*** STUDY MATERIAL ***
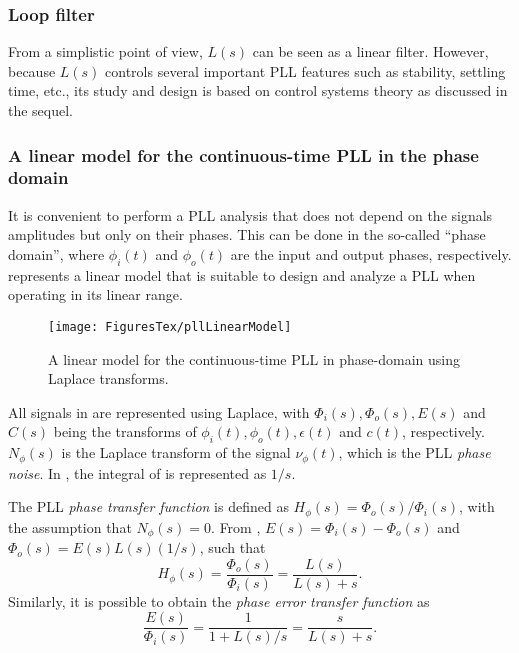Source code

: \subsubsection{Loop filter}

From a simplistic point of view, $L(s)$ can be seen as a linear filter.
However, because $L(s)$ controls
several important PLL features such as stability, settling time, etc., its study and design is based on control systems theory as discussed in the sequel. 

\subsubsection{A linear model for the continuous-time PLL in the phase domain}

It is convenient to perform a PLL analysis that does not depend on the signals amplitudes but only on their phases. This can be done in the so-called ``phase domain'', where $\phi_i(t)$ and $\phi_o(t)$ are
the input and output phases, respectively.
 represents a linear model that is suitable
to design and analyze a PLL when operating in its linear range. 

\begin{figure}[htbp]
\centering
\texttt{[image: FiguresTex/pllLinearModel]}
\caption{A linear model for the continuous-time PLL in phase-domain using Laplace transforms.\label{fig:pllLinearModel}}
\end{figure}

All signals in  are represented using Laplace, with 
$\Phi_i(s), \Phi_o(s), E(s)$ and $C(s)$ being the transforms of 
$\phi_i(t), \phi_o(t), \epsilon(t)$ and $c(t)$, respectively.
$N_{\phi}(s)$ is the Laplace transform of the signal $\nu_{\phi}(t)$, which is the PLL \emph{phase noise}. In , the integral of  is represented as $1/s$.


The PLL \emph{phase transfer function} is defined as
$H_{\phi}(s) = \Phi_o(s)/\Phi_i(s)$, with the assumption that $N_{\phi}(s)=0$. From  , $E(s)=\Phi_i(s)-\Phi_o(s)$ and $\Phi_o(s) = E(s) L(s) (1/s)$, such that 
\begin{equation}
H_{\phi}(s) = \frac{\Phi_o(s)}{\Phi_i(s)} = \frac{L(s)}{L(s)+s}.
\label{eq:pllTransferFunction}
\end{equation}
Similarly, it is possible to obtain the \emph{phase error transfer function} as 
\begin{equation}
\frac{E(s)}{\Phi_i(s)} = \frac{1}{1+L(s)/s} = \frac{s}{L(s)+s}.
\label{eq:pllErrorTrFun}
\end{equation}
*** End of STUDY MATERIAL ***
■ WHAT THIS TASK INVOLVES: Once the pictures are set aside, transcribe the remaining lines above exactly.

■ ANSWER SECTION:
Source code

: \subsubsection{Loop filter}

From a simplistic point of view, $L(s)$ can be seen as a linear filter.
However, because $L(s)$ controls
several important PLL features such as stability, settling time, etc., its study and design is based on control systems theory as discussed in the sequel. 

\subsubsection{A linear model for the continuous-time PLL in the phase domain}

It is convenient to perform a PLL analysis that does not depend on the signals amplitudes but only on their phases. This can be done in the so-called ``phase domain'', where $\phi_i(t)$ and $\phi_o(t)$ are
the input and output phases, respectively.
 represents a linear model that is suitable
to design and analyze a PLL when operating in its linear range. 

\begin{figure}[htbp]
\centering
\texttt{[image: FiguresTex/pllLinearModel]}
\caption{A linear model for the continuous-time PLL in phase-domain using Laplace transforms.\label{fig:pllLinearModel}}
\end{figure}

All signals in  are represented using Laplace, with 
$\Phi_i(s), \Phi_o(s), E(s)$ and $C(s)$ being the transforms of 
$\phi_i(t), \phi_o(t), \epsilon(t)$ and $c(t)$, respectively.
$N_{\phi}(s)$ is the Laplace transform of the signal $\nu_{\phi}(t)$, which is the PLL \emph{phase noise}. In , the integral of  is represented as $1/s$.


The PLL \emph{phase transfer function} is defined as
$H_{\phi}(s) = \Phi_o(s)/\Phi_i(s)$, with the assumption that $N_{\phi}(s)=0$. From  , $E(s)=\Phi_i(s)-\Phi_o(s)$ and $\Phi_o(s) = E(s) L(s) (1/s)$, such that 
\begin{equation}
H_{\phi}(s) = \frac{\Phi_o(s)}{\Phi_i(s)} = \frac{L(s)}{L(s)+s}.
\label{eq:pllTransferFunction}
\end{equation}
Similarly, it is possible to obtain the \emph{phase error transfer function} as 
\begin{equation}
\frac{E(s)}{\Phi_i(s)} = \frac{1}{1+L(s)/s} = \frac{s}{L(s)+s}.
\label{eq:pllErrorTrFun}
\end{equation}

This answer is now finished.